Pulsed-field gel electrophoresis and in-gel detection of telomeric DNA
Analysis of 3′ single-stranded G-overhangs at mouse telomeres was performed as described5 by pulsed-field gel electrophoresis and in-gel hybridization of a 32P-labelled telomeric repeat (CCCTAA)4 oligonucleotide to native DNA. In brief, Trf2−/− p53−/− TRF2ts MEFs were collected at the permissive temperature as well as after growth at the non-permissive temperature. Agarose plugs were prepared containing 1 × 106 cells per plug and digested overnight with 1 mg ml−1 proteinase K at 50 °C. Before loading on a 1% agarose gel, plugs were digested overnight with 60 U of MboI enzyme per plug. After running the gel on a CHEF-DR III pulsed-field gel electrophoresis system (BioRad), the gel was dried, pre-hybridized in Church Mix containing 7% SDS and hybridized overnight with a 32P-labelled (CCCTAA)4 probe, all under non-denaturing conditions. Signal was captured on a phosphorimager and analysed with AIDA Image Analyzer software. To confirm that the G-overhang signal detected with this method was indeed derived from 3′ single-stranded telomeric TTAGGG repeats, digestion with 3′ exonuclease and hybridization with a 32P-labelled (TTAGGG)4 probe specific for the C-rich strand was performed on separate plugs. After capturing the hybridization signal from single-stranded telomeric DNA, the gel was denatured and re-hybridized with the same probes to obtain a total telomere signal for the purpose of quantification.

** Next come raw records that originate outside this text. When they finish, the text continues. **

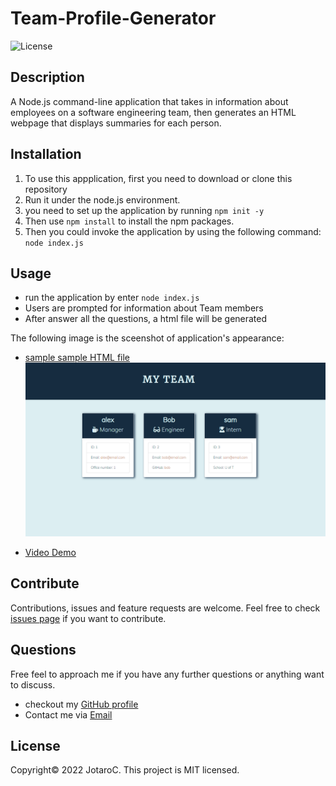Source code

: 
# Team-Profile-Generator
![License](https://img.shields.io/badge/License-MIT-blue.svg)


## Description

A Node.js command-line application that takes in information about employees on a software engineering team, then generates an HTML webpage that displays summaries for each person. 


## Installation

1. To use this appplication, first you need to download or clone this repository<br/>
2. Run it under the node.js environment. <br/>
3. you need to set up the application by running ``npm init -y``<br/>
4. Then use ``npm install`` to install the npm packages.<br/>
5. Then you could invoke the application by using the following command: ``node index.js``


## Usage
- run the application by enter ``node index.js``
- Users are prompted for information about Team members
- After answer all the questions, a html file will be generated

The following image is the sceenshot of application's appearance:
- [sample sample HTML file](./dist/team.html)
![screen shot of the website](./dist/screenShot.png)

- [Video Demo](https://user-images.githubusercontent.com/97209241/153976017-1c14d7df-b580-4823-869e-e9efbf4eb4f0.mp4)



## Contribute

Contributions, issues and feature requests are welcome.
Feel free to check [issues page](https://github.com/JotaroC/Team-Profile-Generator/issues) if you want to contribute.


## Questions

Free feel to approach me if you have any further questions or anything want to discuss.
- checkout my [GitHub profile](https://github.com/JotaroC)
- Contact me via [Email](mailto:cxz980314@gmail.com)


## License

Copyright© 2022 JotaroC.
This project is MIT licensed.
    
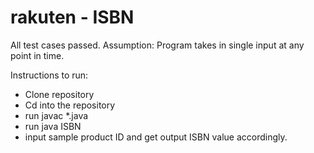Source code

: # rakuten - ISBN

All test cases passed.
Assumption: Program takes in single input at any point in time.

Instructions to run:

* Clone repository
* Cd into the repository
* run javac *.java
* run java ISBN
* input sample product ID and get output ISBN value accordingly.


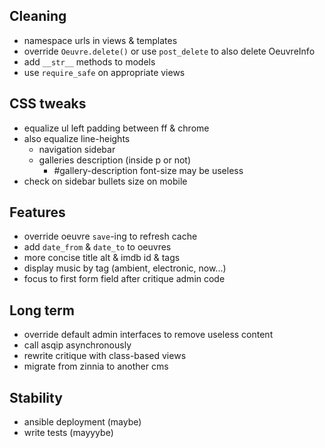 ## Cleaning

* namespace urls in views & templates
* override `Oeuvre.delete()` or use `post_delete` to also delete OeuvreInfo
* add `__str__` methods to models
* use `require_safe` on appropriate views


## CSS tweaks

* equalize ul left padding between ff & chrome
* also equalize line-heights
    - navigation sidebar
    - galleries description (inside p or not)
        - #gallery-description font-size may be useless
* check on sidebar bullets size on mobile


## Features

* override oeuvre `save`-ing to refresh cache
* add `date_from` & `date_to` to oeuvres
* more concise title alt & imdb id & tags
* display music by tag (ambient, electronic, now...)
* focus to first form field after critique admin code


## Long term

* override default admin interfaces to remove useless content
* call asqip asynchronously
* rewrite critique with class-based views
* migrate from zinnia to another cms


## Stability

* ansible deployment (maybe)
* write tests (mayyybe)
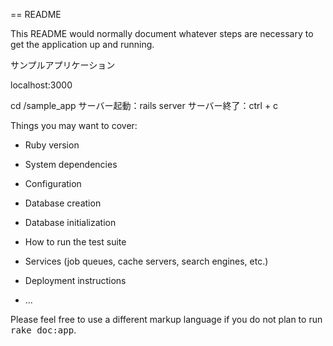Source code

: == README

This README would normally document whatever steps are necessary to get the
application up and running.

サンプルアプリケーション

localhost:3000

cd /sample_app
サーバー起動：rails server
サーバー終了：ctrl + c


Things you may want to cover:

* Ruby version

* System dependencies

* Configuration

* Database creation

* Database initialization

* How to run the test suite

* Services (job queues, cache servers, search engines, etc.)

* Deployment instructions

* ...


Please feel free to use a different markup language if you do not plan to run
<tt>rake doc:app</tt>.
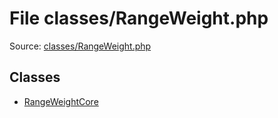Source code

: File classes/RangeWeight.php
=========

Source: [classes/RangeWeight.php](https://github.com/PrestaShop/PrestaShop/blob/1.5.0.1/classes/RangeWeight.php)


Classes
-------

* [RangeWeightCore](class.RangeWeightCore.md)

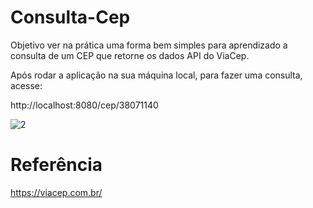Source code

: # Consulta-Cep

Objetivo ver na prática uma forma bem simples para aprendizado a consulta de um CEP que retorne os dados API do ViaCep.

Após rodar a aplicação na sua máquina local, para fazer uma consulta, acesse:

http://localhost:8080/cep/38071140

![2](https://user-images.githubusercontent.com/92057517/151674918-b9515dc1-8610-4ed6-b42f-1cb05475b3d2.png)

# Referência
https://viacep.com.br/
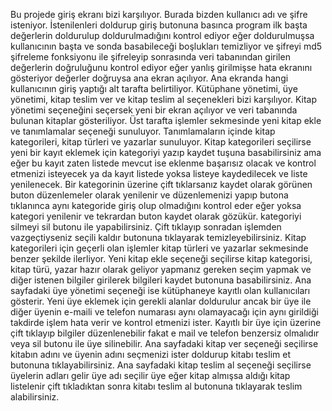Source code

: Bu projede giriş ekranı bizi karşılıyor. Burada bizden kullanıcı adı ve şifre isteniyor. İstenilenleri doldurup giriş butonuna basınca program ilk başta değerlerin doldurulup doldurulmadığını kontrol ediyor eğer doldurulmuşsa kullanıcının başta ve sonda basabileceği boşlukları temizliyor ve şifreyi md5 şifreleme fonksiyonu ile şifreleyip sonrasında veri tabanından girilen değerlerin doğruluğunu kontrol ediyor eğer yanlış girilmişse hata ekranını gösteriyor değerler doğruysa ana ekran açılıyor.
Ana ekranda hangi kullanıcının giriş yaptığı alt tarafta belirtiliyor. Kütüphane yönetimi, üye yönetimi, kitap teslim ver ve kitap teslim al seçenekleri bizi karşılıyor.
Kitap yönetimi seçeneğini seçersek yeni bir ekran açılıyor ve veri tabanında bulunan kitaplar gösteriliyor. Üst tarafta işlemler sekmesinde yeni kitap ekle ve tanımlamalar seçeneği sunuluyor. Tanımlamaların içinde kitap kategorileri, kitap türleri ve yazarlar sunuluyor. 
Kitap kategorileri seçilirse yeni bir kayıt eklemek için kategoriyi yazıp kaydet tuşuna basabilirsiniz ama eğer bu kayıt zaten listede mevcut ise eklenme başarısız olacak ve kontrol etmenizi isteyecek ya da kayıt listede yoksa listeye kaydedilecek ve liste yenilenecek. Bir kategorinin üzerine çift tıklarsanız kaydet olarak görünen buton düzenlemeler olarak yenilenir ve düzenlemenizi yapıp butona tıklanınca aynı kategoride giriş olup olmadığını kontrol eder eğer yoksa kategori yenilenir ve tekrardan buton kaydet olarak gözükür. kategoriyi silmeyi sil butonu ile yapabilirsiniz. Çift tıklayıp sonradan işlemden vazgeçtiyseniz seçili kaldır butonuna tıklayarak temizleyebilirsiniz. 
Kitap kategorileri için geçerli olan işlemler kitap türleri ve yazarlar sekmesinde benzer şekilde ilerliyor.
Yeni kitap ekle seçeneği seçilirse kitap kategorisi, kitap türü, yazar hazır olarak geliyor yapmanız gereken seçim yapmak ve diğer istenen bilgiler girilerek bilgileri kaydet butonuna basabilirsiniz.
Ana sayfadaki üye yönetimi seçeneği ise kütüphaneye kayıtlı olan kullanıcıları gösterir. Yeni üye eklemek için gerekli alanlar doldurulur ancak bir üye ile diğer üyenin e-maili ve telefon numarası aynı olamayacağı için aynı girildiği takdirde işlem hata verir ve kontrol etmenizi ister. Kayıtlı bir üye için üzerine çift tıklayıp bilgiler düzenlenebilir fakat e mail ve telefon benzersiz olmalıdır veya sil butonu ile üye silinebilir.
Ana sayfadaki kitap ver seçeneği seçilirse kitabın adını ve üyenin adını seçmenizi ister doldurup kitabı teslim et butonuna tıklayabilirsiniz.
Ana sayfadaki kitap teslim al seçeneği seçilirse üyelerin adları gelir üye adı seçilir üye eğer kitap almışsa aldığı kitap listelenir çift tıkladıktan sonra kitabı teslim al butonuna tıklayarak teslim alabilirsiniz.

 
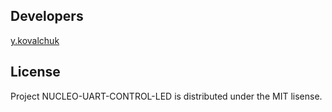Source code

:  ## Developers
 
[y.kovalchuk](https://github.com/job-space)

## License

Project NUCLEO-UART-CONTROL-LED is distributed under the MIT lisense.
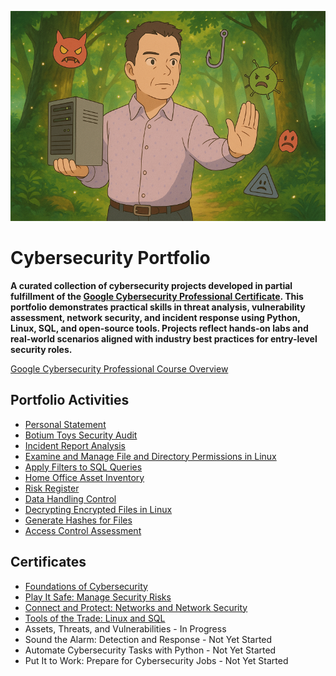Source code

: ![Portfolio Image](assets/images/cybersecurity-portfolio-image.png)

# Cybersecurity Portfolio

**A curated collection of cybersecurity projects developed in partial fulfillment of the [Google Cybersecurity Professional Certificate](https://www.coursera.org/professional-certificates/google-cybersecurity). This portfolio demonstrates practical skills in threat analysis, vulnerability assessment, network security, and incident response using Python, Linux, SQL, and open-source tools. Projects reflect hands-on labs and real-world scenarios aligned with industry best practices for entry-level security roles.**

[Google Cybersecurity Professional Course Overview](/google-cybersecurity-portfolio-documents/00-program-overview.md)

## Portfolio Activities

- [Personal Statement](/google-cybersecurity-portfolio-documents/01-personal-statement.md)
- [Botium Toys Security Audit](/google-cybersecurity-portfolio-documents/02-security-audit.md)
- [Incident Report Analysis](/google-cybersecurity-portfolio-documents/03-incident-report-analysis.md)
- [Examine and Manage File and Directory Permissions in Linux](/google-cybersecurity-portfolio-documents/04-linux-file-permissions.md)
- [Apply Filters to SQL Queries](/google-cybersecurity-portfolio-documents/05-filtering-sql-queries.md)
- [Home Office Asset Inventory](/google-cybersecurity-portfolio-documents/06-asset-inventory.md)
- [Risk Register](/google-cybersecurity-portfolio-documents/07-risk-register.md)
- [Data Handling Control](/google-cybersecurity-portfolio-documents/08-data-handling.md)
- [Decrypting Encrypted Files in Linux](/google-cybersecurity-portfolio-documents/09-message-decryption.md)
- [Generate Hashes for Files](/google-cybersecurity-portfolio-documents/10-hashes.md)
- [Access Control Assessment](/google-cybersecurity-portfolio-documents/11-access-control-incident.md)

## Certificates

- [Foundations of Cybersecurity](https://coursera.org/share/96fdfd105ff2153efd16cf8bc9cce9b7)
- [Play It Safe: Manage Security Risks](https://coursera.org/share/3b170bb4f6c90f51cd097138e18f071b)
- [Connect and Protect: Networks and Network Security](https://coursera.org/share/4f1fede83dff5afc78efb13b5c7561e2)
- [Tools of the Trade: Linux and SQL](https://coursera.org/share/203481cf705608089e19352064f70c5a)
- Assets, Threats, and Vulnerabilities - In Progress
- Sound the Alarm: Detection and Response - Not Yet Started
- Automate Cybersecurity Tasks with Python - Not Yet Started
- Put It to Work: Prepare for Cybersecurity Jobs - Not Yet Started
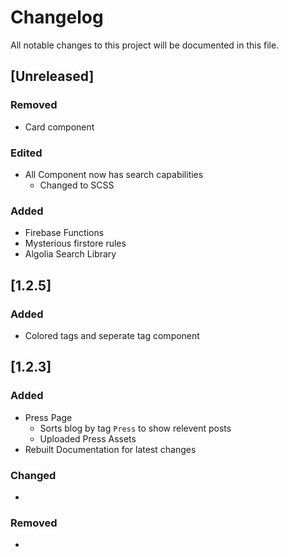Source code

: # Changelog
All notable changes to this project will be documented in this file.

## [Unreleased]

### Removed
- Card component

### Edited
- All Component now has search capabilities
  - Changed to SCSS

### Added
- Firebase Functions
- Mysterious firstore rules
- Algolia Search Library

## [1.2.5]

### Added
- Colored tags and seperate tag component

## [1.2.3] 
### Added
- Press Page
  - Sorts blog by tag `Press` to show relevent posts
  - Uploaded Press Assets
- Rebuilt Documentation for latest changes

### Changed
- 

### Removed
- 
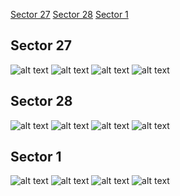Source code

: [Sector 27](#sector27)
[Sector 28](#sector28)
[Sector 1](#sector1)

<a name = "sector27"></a>
## Sector 27
![alt text](/tt/WASP-091_Sector_27/WASP-091_Sector_27_a_TimeSeries.png)
![alt text](/tt/WASP-091_Sector_27/WASP-091_Sector_27_b_FoldedLightCurve.png)
![alt text](/tt/WASP-091_Sector_27/WASP-091_Sector_27_b_IndividualTransitsWithFit.png)
![alt text](/tt/WASP-091_Sector_27/WASP-091_Sector_27_c_TimingResiduals.png)

<a name = "sector28"></a>
## Sector 28
![alt text](/tt/WASP-091_Sector_28/WASP-091_Sector_28_a_TimeSeries.png)
![alt text](/tt/WASP-091_Sector_28/WASP-091_Sector_28_b_FoldedLightCurve.png)
![alt text](/tt/WASP-091_Sector_28/WASP-091_Sector_28_b_IndividualTransitsWithFit.png)
![alt text](/tt/WASP-091_Sector_28/WASP-091_Sector_28_c_TimingResiduals.png)

<a name = "sector1"></a>
## Sector 1
![alt text](/tt/WASP-091_Sector_1/WASP-091_Sector_1_a_TimeSeries.png)
![alt text](/tt/WASP-091_Sector_1/WASP-091_Sector_1_b_FoldedLightCurve.png)
![alt text](/tt/WASP-091_Sector_1/WASP-091_Sector_1_b_IndividualTransitsWithFit.png)
![alt text](/tt/WASP-091_Sector_1/WASP-091_Sector_1_c_TimingResiduals.png)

Repair and clonogenic survival assays
To quantify the repair of DSBs by NHEJ, U2OS cells transduced with shRNAs were transfected with pEJ5-GFP (NHEJ), as well as an mCherry expression vector and pCAGGS-Isce-I-Trex2 (ref. 30). Transfections were done using Mirus TransIT LT-1 (Mirus Bio LLC). The fraction of mCherry-positive cells that was GFP-positive was determined 72 h after transfection by flow-cytometry on a BD LSRFortessa using FACSDiva software. Quantification was carried out with FlowJo software (TreeStar).
For random plasmid integration assays 500,000 U2OS cells were seeded in 6-cm dishes 24 h before transfection with 3.9 μg of NdeI-linearized pMSCVblas-GFP and 0.1 μg of mCherry plasmids using ViaFect (Promega). Transfected cells were trypsinized the following day and seeded in 10-cm dishes at different densities for colony formation. Selection was initiated the following day with blasticidin at 5 μg ml−1. Cells were fixed with 4% paraformaldehyde 10–14 days after plating and stained with 0.1% crystal violet. Colony counting was performed on a ColCount (Oxford Optronix) and values were normalized for plating and transfection efficiencies.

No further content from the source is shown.